The cynicism of the British nobles about the Americans and if and when we would enter the war was also enlightening. Would the United States only enter if it was of economic value to us? They desperately needed the Americans in the war and as we are aware, for a number of our own reasons that commitment was not so quick to come. This was hugely frustrating and even terrifying for them.
Remember also, Hodgson Burnett had deep loyalties to both countries – that of her birth and the country she adopted as a teen and subsequently lived in most of her life and that conflict plays out here. I assume Burnett, in the final years of her life which were spent living in Westchester, did not see or experience WWI London firsthand. Perhaps these vital descriptions came from accounts from friends and newspapers of the time or maybe she did travel back shortly after.

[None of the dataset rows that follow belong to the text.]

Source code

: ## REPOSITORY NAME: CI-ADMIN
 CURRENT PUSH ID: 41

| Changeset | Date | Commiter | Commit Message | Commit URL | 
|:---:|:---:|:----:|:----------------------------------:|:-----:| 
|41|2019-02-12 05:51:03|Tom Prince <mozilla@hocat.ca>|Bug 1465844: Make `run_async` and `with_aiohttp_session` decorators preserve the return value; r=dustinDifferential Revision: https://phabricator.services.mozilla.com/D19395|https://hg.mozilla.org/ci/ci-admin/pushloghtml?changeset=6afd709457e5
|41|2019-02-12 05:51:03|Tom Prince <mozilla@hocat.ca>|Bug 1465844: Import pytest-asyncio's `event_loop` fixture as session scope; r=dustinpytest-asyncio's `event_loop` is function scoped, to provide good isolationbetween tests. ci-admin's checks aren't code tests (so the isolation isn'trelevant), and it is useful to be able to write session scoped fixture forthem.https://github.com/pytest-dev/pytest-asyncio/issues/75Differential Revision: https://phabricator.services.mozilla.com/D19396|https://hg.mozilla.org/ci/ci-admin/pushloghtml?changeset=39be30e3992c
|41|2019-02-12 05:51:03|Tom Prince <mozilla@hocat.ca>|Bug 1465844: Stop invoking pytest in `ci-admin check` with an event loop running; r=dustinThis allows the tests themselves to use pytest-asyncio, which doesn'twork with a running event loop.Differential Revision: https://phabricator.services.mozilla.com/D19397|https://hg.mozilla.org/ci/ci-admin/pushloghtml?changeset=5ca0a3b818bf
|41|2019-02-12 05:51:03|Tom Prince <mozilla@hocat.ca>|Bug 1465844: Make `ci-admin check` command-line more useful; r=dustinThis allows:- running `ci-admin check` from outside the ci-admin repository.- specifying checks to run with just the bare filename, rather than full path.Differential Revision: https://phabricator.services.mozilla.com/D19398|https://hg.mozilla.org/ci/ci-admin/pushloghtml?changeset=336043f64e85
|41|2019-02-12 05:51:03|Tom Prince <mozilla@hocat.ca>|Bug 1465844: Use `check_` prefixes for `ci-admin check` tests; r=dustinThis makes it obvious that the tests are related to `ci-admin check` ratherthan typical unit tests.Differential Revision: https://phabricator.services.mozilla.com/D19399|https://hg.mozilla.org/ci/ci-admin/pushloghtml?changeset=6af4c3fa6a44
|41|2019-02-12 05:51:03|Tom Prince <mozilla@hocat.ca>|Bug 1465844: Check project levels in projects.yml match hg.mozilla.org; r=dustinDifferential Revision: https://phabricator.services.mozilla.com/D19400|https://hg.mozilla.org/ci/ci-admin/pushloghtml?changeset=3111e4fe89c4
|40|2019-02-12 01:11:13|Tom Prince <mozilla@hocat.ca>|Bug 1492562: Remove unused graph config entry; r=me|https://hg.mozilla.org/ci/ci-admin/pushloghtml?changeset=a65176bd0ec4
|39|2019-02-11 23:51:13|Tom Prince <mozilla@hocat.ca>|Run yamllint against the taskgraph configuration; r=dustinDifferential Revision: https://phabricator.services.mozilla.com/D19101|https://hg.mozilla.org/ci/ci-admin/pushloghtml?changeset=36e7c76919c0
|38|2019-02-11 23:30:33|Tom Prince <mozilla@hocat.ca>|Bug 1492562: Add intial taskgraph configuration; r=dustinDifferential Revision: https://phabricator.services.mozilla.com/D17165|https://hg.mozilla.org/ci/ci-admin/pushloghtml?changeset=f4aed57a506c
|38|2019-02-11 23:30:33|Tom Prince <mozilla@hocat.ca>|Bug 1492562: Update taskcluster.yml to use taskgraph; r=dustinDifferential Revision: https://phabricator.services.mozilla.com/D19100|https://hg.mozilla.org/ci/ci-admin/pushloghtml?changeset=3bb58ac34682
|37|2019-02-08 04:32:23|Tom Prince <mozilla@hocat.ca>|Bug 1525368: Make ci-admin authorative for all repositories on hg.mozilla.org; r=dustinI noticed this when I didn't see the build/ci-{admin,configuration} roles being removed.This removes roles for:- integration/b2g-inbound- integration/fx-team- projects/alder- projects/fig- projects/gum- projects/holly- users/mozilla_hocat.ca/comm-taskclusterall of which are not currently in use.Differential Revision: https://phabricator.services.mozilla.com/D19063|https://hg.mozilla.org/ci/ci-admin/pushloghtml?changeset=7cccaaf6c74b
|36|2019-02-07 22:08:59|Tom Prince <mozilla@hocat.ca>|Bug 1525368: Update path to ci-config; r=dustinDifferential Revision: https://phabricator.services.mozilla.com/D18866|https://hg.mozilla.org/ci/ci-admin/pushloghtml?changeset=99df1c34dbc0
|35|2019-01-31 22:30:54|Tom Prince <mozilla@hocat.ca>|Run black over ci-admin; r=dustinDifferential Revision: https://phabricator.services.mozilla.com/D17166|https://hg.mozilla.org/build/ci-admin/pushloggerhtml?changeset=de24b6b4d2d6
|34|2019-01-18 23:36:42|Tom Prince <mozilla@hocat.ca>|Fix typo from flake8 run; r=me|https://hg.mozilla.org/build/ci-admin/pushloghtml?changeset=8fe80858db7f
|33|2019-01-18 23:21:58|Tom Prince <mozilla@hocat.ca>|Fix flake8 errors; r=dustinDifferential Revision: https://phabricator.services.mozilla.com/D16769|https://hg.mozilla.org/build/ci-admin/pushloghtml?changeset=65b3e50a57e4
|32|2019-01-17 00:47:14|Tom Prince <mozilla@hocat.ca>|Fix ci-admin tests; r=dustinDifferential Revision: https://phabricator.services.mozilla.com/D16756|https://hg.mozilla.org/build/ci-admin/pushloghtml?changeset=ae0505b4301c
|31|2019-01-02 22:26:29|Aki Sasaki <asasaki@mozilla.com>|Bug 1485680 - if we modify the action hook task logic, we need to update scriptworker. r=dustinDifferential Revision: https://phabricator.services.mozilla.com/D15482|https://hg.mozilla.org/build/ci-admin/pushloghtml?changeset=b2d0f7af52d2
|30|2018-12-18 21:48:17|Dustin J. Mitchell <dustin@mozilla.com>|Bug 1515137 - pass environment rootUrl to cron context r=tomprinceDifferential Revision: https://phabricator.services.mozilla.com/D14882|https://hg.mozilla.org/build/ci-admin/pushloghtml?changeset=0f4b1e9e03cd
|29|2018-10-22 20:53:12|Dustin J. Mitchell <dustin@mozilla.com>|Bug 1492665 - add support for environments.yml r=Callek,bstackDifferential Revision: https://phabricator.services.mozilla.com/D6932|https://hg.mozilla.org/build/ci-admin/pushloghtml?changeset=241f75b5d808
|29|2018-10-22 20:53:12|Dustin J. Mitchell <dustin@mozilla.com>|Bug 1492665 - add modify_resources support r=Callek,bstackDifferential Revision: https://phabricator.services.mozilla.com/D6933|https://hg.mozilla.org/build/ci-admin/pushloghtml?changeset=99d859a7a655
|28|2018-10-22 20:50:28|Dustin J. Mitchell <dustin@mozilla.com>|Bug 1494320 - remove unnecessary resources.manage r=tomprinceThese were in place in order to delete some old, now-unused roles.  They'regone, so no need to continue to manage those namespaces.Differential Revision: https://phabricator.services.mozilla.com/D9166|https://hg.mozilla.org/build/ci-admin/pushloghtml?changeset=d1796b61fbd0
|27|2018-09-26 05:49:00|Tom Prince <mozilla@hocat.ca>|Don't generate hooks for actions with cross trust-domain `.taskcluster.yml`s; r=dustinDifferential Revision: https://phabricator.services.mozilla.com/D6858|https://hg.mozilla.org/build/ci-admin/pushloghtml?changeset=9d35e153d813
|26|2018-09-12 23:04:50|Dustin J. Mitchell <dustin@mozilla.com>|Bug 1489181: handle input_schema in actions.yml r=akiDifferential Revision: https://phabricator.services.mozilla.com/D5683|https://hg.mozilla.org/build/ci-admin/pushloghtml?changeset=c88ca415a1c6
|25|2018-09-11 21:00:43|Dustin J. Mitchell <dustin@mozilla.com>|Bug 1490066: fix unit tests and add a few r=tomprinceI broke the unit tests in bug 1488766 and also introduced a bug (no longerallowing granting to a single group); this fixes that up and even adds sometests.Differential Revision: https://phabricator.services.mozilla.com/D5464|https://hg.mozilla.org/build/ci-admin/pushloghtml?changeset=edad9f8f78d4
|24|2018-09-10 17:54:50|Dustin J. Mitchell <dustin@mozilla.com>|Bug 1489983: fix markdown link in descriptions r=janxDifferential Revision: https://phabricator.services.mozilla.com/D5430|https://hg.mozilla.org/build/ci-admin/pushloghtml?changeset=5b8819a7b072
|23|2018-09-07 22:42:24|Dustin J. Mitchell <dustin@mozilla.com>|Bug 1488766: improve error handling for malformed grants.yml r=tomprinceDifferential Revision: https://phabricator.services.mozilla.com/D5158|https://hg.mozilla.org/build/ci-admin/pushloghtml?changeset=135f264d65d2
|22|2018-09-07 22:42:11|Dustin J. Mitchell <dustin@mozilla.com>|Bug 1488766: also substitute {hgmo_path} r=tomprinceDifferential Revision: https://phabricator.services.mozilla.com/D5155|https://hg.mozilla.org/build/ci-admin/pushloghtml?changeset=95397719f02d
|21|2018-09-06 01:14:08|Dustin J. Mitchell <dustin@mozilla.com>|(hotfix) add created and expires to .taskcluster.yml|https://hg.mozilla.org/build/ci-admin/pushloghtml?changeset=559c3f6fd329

Finally I was surprised to read that, much like those folks who brought picnics to watch the first battle of the Civil War, there was a practice of going up on rooftops to party while watch the zeppelin bombings on London. Ultimately this ends badly in the novel (as I assume it must have in life) and a brief but horrific plot point turns on this event. There is a description of random body parts being found in the street after, only a hand left to be found and identified, that had a realism which was also chilling.
I did know from other reading that the bombing of London during WWI was as devastating as that of WWII and again one is stunned thinking about a certain sandwich generation which experienced bombing during both wars fully.
Worst of all were the descriptions of the German prisoner of war camps however. One assumes that a few years after the war these stories were finding their way out and Hodgson Burnett shocked me with some of them.
To me it is of interest that even at the end of her life, Hodgson Burnett was still delivering these very contemporary stories. A few decades before her stories described the emerging 20th century world – where travel between Europe and the New World became accessible to all and the role of women was rapidly emerging. (I have written about the emerging 20th century woman in her novels here.) As in WWII Britain, women took on all jobs at home during WWI which is also described in this novel. She also recognizes that sweeps many of the remaining social constraints and conventions for women aside.
Knowing that the first half of this novel, filled with the aforementioned tropes of pining romance, rags to riches plot and unearthly communion (as outlined in yesterday’s post found here) was hugely popular in the United States I do wonder about the reception of this second half, originally published on its own the same year. While the first half is all flag waving for the war, this second half contains all the cynicism and pain. Somehow she wrapped all these things together and tucked them into one final novel.